Supplied entries:

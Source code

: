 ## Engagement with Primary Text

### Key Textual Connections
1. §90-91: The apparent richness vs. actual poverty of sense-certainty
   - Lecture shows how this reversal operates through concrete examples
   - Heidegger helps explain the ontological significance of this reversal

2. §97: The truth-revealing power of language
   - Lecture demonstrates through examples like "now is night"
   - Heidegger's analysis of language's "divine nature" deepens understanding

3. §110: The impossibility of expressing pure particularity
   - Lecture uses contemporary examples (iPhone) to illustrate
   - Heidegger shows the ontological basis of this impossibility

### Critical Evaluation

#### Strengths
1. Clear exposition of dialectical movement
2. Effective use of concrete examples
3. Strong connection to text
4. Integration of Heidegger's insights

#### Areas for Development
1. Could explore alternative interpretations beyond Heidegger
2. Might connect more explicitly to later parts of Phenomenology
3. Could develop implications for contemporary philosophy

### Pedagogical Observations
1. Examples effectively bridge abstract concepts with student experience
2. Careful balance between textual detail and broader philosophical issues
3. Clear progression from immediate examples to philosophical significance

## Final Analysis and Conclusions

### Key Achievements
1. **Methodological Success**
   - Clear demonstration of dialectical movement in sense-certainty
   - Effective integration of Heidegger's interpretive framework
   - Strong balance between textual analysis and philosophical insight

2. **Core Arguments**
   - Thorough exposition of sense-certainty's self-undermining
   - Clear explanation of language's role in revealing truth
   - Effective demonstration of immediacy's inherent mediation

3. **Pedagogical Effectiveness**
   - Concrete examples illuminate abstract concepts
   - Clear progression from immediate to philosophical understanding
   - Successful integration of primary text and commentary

Exercise requirements: All of the records must be repeated exactly.

Result:
Source code

: ## Engagement with Primary Text

### Key Textual Connections
1. §90-91: The apparent richness vs. actual poverty of sense-certainty
   - Lecture shows how this reversal operates through concrete examples
   - Heidegger helps explain the ontological significance of this reversal

2. §97: The truth-revealing power of language
   - Lecture demonstrates through examples like "now is night"
   - Heidegger's analysis of language's "divine nature" deepens understanding

3. §110: The impossibility of expressing pure particularity
   - Lecture uses contemporary examples (iPhone) to illustrate
   - Heidegger shows the ontological basis of this impossibility

### Critical Evaluation

#### Strengths
1. Clear exposition of dialectical movement
2. Effective use of concrete examples
3. Strong connection to text
4. Integration of Heidegger's insights

#### Areas for Development
1. Could explore alternative interpretations beyond Heidegger
2. Might connect more explicitly to later parts of Phenomenology
3. Could develop implications for contemporary philosophy

### Pedagogical Observations
1. Examples effectively bridge abstract concepts with student experience
2. Careful balance between textual detail and broader philosophical issues
3. Clear progression from immediate examples to philosophical significance

## Final Analysis and Conclusions

### Key Achievements
1. **Methodological Success**
   - Clear demonstration of dialectical movement in sense-certainty
   - Effective integration of Heidegger's interpretive framework
   - Strong balance between textual analysis and philosophical insight

2. **Core Arguments**
   - Thorough exposition of sense-certainty's self-undermining
   - Clear explanation of language's role in revealing truth
   - Effective demonstration of immediacy's inherent mediation

3. **Pedagogical Effectiveness**
   - Concrete examples illuminate abstract concepts
   - Clear progression from immediate to philosophical understanding
   - Successful integration of primary text and commentary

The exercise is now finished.